Google’s Project Tango has been around for a little while now and it’s exciting stuff. Previously the project involved packing an Android smartphone with cameras and sensors which, along with the Project Tango software, allows it to track the full 3D motion of the device and not only does it track it, but it also memorises it, so it can create a map of the environment.
Google gave 200 of these smartphone prototypes to developers to see what they could use the tech for, but now Project Tango is getting bigger as the company has developed a tablet that uses the technology.
Once again this is just a prototype which will be available in limited quantities and if you think you might want one you might want to think again as it will set you back $1024 (£609) when it launches in June. But this is good news for developers and anyone else with an interest in Project Tango. It will get the technology into the hands of far more people and thereby speed up the development of applications for it.

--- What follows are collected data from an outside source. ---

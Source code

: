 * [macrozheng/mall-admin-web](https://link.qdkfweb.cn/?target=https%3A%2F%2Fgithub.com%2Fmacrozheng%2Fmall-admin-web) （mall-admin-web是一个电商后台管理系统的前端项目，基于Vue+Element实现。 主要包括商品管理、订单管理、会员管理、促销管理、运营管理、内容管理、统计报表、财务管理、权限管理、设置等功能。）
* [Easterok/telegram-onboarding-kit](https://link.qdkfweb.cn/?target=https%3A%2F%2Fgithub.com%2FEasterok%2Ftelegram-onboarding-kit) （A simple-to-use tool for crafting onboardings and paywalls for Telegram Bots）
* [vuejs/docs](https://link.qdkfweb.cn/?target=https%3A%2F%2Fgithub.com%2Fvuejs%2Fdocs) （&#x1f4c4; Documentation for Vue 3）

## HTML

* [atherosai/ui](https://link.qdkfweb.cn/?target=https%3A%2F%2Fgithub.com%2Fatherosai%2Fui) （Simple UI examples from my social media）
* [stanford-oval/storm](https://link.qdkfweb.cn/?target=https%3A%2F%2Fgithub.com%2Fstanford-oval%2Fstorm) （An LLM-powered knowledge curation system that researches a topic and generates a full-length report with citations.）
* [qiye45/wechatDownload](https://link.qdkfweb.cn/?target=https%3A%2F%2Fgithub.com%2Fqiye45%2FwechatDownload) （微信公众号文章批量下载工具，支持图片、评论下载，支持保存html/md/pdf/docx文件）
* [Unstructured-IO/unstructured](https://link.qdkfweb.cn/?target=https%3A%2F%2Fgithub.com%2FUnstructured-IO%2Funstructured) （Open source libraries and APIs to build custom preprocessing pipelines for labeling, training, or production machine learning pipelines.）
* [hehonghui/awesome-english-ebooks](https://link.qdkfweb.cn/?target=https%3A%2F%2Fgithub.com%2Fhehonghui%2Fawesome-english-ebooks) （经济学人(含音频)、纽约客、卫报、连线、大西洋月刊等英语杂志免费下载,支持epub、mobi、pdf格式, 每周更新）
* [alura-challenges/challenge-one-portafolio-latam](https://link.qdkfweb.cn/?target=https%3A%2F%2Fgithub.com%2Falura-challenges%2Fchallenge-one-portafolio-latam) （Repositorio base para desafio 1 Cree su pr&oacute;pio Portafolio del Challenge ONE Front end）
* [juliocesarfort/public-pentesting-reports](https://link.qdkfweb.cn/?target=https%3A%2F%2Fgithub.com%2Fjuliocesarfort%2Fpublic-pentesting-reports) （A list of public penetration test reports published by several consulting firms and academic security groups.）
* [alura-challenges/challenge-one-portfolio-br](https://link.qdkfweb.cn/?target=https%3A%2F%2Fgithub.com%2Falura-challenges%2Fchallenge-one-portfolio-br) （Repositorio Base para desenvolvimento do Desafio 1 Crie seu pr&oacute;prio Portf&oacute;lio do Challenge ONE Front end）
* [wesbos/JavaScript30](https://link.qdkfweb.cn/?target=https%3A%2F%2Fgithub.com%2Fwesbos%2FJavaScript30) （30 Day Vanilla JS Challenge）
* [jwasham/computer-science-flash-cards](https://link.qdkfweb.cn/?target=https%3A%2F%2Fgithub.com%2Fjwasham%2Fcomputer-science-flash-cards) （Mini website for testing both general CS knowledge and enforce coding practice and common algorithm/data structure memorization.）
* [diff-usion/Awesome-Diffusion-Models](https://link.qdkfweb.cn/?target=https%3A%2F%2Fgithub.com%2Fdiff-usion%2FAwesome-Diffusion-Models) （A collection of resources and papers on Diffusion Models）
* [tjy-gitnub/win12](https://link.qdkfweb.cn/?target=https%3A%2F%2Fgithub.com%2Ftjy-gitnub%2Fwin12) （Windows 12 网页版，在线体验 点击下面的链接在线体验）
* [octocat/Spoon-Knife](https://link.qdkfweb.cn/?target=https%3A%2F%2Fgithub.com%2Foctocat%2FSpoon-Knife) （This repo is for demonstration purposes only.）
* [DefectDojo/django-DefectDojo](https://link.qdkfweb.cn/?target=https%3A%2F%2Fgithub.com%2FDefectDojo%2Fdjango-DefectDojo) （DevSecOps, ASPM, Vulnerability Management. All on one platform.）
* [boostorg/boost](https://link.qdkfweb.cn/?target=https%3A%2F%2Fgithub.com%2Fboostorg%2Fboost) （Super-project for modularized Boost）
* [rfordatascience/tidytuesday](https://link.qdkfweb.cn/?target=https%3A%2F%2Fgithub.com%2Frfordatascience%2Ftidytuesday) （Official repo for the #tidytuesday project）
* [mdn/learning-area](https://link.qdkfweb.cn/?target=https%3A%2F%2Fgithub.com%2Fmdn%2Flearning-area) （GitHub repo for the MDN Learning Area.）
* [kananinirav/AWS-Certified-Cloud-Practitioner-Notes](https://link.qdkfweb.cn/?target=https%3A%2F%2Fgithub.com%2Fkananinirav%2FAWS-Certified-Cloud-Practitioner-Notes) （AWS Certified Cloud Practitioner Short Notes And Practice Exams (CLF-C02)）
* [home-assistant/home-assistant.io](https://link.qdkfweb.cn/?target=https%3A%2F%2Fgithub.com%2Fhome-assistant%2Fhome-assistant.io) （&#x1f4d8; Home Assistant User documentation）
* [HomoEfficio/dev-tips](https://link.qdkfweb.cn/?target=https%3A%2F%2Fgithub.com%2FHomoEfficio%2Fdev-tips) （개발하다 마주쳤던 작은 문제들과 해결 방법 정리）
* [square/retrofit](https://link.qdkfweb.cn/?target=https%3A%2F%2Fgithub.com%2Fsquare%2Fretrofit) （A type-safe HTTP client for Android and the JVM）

Plus as the Project Tango tablet uses Nvidia’s K1 mobile processor (along with 4GB of RAM and 128GB of storage) it should be plenty powerful, giving developers the freedom to do more or less whatever they want with the technology.
Possible applications of the technology, whether on phone or tablet, include advanced augmented reality gaming, where your whole house could be transformed into a persistent environment, and of course it also has a lot of potential for detailed mapping, perhaps extending Google Maps to indoor locations.
Extending that idea, Project Tango could also be a real help to visually impaired people, as it could perhaps describe an environment to them to help them navigate it and avoid obstacles. As more developers get their hands on it we’re sure all sorts of weird and wonderful uses will be dreamt up.
Sadly whether in phone or tablet form it’s not something that’s commercially available yet, but Google’s tablet prototype is a big step in the right direction, so you never know, a few years from now this technology could be as ubiquitous as Google Maps and if it can be shrunk down enough it could even find its way into smartwatches and other wearable’s.